This is my '85 SE Coupe, I bought it in 1996 for $1,500 from the brother of a girl I was dating. He owned a service station and told the previous owner it would cost $850 to fix the poor performance. Actually it was only a vacuum hose from the manifold to the evaporator. Been running strong, albiet not without alot of maintenance, since I got it. It has a pop-up sunroof, pop-out rear side windows (via levers between seats), A/C, tilt wheel, N12 style seats, factory alloy wheels, factory two tone paint w/sentra se sticker. The wheels will be going on Asiangento's ride this summer and it will be pretty much torn down and rebuilt. Check my webpage for details.









What you can't see is the black primered replacement fender on the other side. My sister owned it for a while and gave it back to me in a seriously sad state.









Those Strong Arm supports have lasted 7 years now.

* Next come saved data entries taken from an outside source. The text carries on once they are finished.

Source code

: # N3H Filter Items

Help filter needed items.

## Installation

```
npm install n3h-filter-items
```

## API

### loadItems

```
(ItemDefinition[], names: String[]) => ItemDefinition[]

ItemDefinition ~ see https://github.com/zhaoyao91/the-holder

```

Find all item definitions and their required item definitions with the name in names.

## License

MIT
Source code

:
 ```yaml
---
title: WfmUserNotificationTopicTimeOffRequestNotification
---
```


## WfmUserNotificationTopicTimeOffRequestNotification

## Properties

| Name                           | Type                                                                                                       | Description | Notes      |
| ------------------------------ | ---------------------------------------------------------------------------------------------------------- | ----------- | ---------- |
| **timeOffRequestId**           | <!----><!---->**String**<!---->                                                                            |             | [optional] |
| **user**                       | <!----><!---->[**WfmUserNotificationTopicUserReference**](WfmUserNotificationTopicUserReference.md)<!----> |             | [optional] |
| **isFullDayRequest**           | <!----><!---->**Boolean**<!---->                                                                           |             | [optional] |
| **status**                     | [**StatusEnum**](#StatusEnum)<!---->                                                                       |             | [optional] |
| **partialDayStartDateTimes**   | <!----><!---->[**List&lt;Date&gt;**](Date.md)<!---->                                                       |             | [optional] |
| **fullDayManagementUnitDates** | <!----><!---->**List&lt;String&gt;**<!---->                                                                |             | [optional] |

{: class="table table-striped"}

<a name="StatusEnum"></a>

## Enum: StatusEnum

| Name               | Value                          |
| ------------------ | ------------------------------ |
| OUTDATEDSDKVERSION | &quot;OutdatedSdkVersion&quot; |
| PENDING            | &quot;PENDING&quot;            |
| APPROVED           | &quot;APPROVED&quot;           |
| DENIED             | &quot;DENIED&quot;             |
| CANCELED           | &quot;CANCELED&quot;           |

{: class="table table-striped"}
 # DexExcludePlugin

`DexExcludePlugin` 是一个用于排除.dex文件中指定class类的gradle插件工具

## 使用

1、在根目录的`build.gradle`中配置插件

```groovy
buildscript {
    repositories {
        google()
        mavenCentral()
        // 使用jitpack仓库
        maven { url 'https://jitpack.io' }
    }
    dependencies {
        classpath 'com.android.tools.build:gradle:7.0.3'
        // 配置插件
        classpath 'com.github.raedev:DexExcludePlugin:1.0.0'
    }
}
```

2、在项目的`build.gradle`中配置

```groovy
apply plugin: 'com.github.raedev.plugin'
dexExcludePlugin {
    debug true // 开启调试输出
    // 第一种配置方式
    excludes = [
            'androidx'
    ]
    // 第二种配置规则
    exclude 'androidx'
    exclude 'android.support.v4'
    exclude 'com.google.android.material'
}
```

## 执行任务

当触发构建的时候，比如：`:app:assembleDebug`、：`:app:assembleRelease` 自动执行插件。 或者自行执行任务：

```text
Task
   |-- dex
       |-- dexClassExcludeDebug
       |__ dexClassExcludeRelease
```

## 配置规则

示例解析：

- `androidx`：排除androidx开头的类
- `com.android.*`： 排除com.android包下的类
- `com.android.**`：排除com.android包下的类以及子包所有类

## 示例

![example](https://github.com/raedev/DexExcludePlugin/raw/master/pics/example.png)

My tiger stripe interior with custom pop-out cup holder. For some reason I really love that 8-ball shift knob.









The soon to be replaced E16s. Used charcoal metalic duplicolor w/clearcoat and gloss black to touch up the motor.

Thanks to blownb310 for helping me figure out how to post these pics properly.


----------



## blownb310 (Jun 10, 2002)

Good job Myteball.  Are you and I the only ones with B11's? How about BeEleven? Got any pics? I'd like to see wrnealis' pavement race car too.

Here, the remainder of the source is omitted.